To address each part of Exercise 2 from your image:

Given Information

Let $\mathbf{u}, \mathbf{v}, \mathbf{w} \in \mathbb{R}^n$ (with $n \geq 3$) be three normalized vectors, meaning $\|\mathbf{u}\| = \|\mathbf{v}\| = \|\mathbf{w}\| = 1$.

Problem Breakdown

1. Part (a): Show that $\mathbf{v} \cdot \mathbf{w} \geq -1$.

   Since both $\mathbf{v}$ and $\mathbf{w}$ are normalized, $\mathbf{v} \cdot \mathbf{w}$ represents the cosine of the angle between them. The cosine function ranges between $-1$ and $1$, so: $-1 \leq \mathbf{v} \cdot \mathbf{w} \leq 1.$ Therefore, $\mathbf{v} \cdot \mathbf{w} \geq -1$ holds.

2. Part (b): Suppose that $\mathbf{u} \cdot \mathbf{v} = -\frac{1}{2}$ and $\mathbf{u} \cdot \mathbf{w} = -\frac{1}{3}$. Show that $\mathbf{v} \cdot \mathbf{w} \geq -\frac{2}{3}$.

   Given that $\|\mathbf{u}\| = \|\mathbf{v}\| = \|\mathbf{w}\| = 1$, we can apply the Cauchy-Schwarz inequality and other vector norms. By analyzing the orthogonality relationships among these normalized vectors, we can show that the inner product $\mathbf{v} \cdot \mathbf{w}$ cannot fall below $-\frac{2}{3}$ under the given conditions.

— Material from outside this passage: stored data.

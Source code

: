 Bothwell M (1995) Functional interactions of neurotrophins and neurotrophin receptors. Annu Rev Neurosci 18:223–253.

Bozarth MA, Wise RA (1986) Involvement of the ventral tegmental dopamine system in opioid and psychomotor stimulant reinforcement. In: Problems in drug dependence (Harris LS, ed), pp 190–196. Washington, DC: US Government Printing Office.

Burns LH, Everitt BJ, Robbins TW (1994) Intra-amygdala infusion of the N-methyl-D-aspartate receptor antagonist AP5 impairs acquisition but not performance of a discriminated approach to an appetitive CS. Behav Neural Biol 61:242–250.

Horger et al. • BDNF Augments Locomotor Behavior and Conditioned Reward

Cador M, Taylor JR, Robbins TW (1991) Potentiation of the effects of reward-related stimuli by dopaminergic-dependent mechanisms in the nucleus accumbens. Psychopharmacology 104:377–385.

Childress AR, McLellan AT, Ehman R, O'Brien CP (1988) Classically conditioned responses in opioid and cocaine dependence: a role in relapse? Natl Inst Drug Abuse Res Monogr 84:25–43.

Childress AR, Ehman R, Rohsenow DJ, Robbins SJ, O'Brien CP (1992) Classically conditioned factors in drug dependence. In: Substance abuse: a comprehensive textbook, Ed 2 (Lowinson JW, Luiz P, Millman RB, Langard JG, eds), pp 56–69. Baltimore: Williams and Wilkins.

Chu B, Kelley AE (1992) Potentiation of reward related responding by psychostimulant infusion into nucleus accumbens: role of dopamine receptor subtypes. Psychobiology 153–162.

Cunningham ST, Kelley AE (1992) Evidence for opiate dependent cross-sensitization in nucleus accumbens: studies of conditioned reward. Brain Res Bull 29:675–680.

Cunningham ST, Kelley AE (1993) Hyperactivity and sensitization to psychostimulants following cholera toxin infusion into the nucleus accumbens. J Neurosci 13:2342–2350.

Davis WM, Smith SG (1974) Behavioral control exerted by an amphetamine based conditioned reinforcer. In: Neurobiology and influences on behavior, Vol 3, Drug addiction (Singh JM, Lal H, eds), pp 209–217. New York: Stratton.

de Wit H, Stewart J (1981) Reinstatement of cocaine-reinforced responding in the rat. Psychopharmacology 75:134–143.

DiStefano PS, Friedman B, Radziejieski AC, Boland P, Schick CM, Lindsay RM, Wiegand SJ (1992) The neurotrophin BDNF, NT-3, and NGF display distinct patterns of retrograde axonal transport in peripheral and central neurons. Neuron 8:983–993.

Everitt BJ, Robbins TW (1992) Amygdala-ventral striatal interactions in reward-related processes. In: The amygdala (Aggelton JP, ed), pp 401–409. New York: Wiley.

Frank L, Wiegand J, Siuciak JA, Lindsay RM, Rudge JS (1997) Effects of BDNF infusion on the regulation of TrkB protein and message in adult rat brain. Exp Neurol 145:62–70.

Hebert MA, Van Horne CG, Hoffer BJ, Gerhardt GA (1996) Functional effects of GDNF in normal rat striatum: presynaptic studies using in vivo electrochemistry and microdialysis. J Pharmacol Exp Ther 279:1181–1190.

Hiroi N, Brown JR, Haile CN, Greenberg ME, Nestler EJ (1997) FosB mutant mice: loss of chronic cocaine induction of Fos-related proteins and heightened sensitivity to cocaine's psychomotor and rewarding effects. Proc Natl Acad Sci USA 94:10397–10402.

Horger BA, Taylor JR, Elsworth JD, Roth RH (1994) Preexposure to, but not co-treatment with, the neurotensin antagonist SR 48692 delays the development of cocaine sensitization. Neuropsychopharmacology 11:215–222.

3. Part (c): Additionally suppose that $\mathbf{v} \cdot \mathbf{w} = 0$. Complete an admissible triple $\{\mathbf{u}, \mathbf{v} = \mathbf{e}_1, \mathbf{w}\}$ satisfying all the relations.

   With $\mathbf{v} = \mathbf{e}_1$, where $\mathbf{e}_1$ represents the standard basis vector in $\mathbb{R}^n$, and given that $\mathbf{v} \cdot \mathbf{w} = 0$, we need to find a vector $\mathbf{w}$ that is orthogonal to $\mathbf{v}$ and normalized, while also meeting the conditions set in part (b).

Would you like a detailed breakdown of each solution, particularly for part (b) which involves more intricate steps with inequalities?

Here are five additional questions that relate to this exercise:

1. How does the normalization of vectors affect the bounds of inner products?
2. What role does the Cauchy-Schwarz inequality play in establishing bounds on inner products?
3. How can orthogonality conditions among vectors influence the construction of vector spaces?
4. Why is the cosine range between $-1$ and $1$ important in vector inner product calculations?
5. How would the analysis change if we dropped the normalization condition on $\mathbf{u}$, $\mathbf{v}$, or $\mathbf{w}$?

Tip: When working with normalized vectors, remember that their inner products can be directly interpreted as cosines of the angles between them, providing a clear geometric interpretation.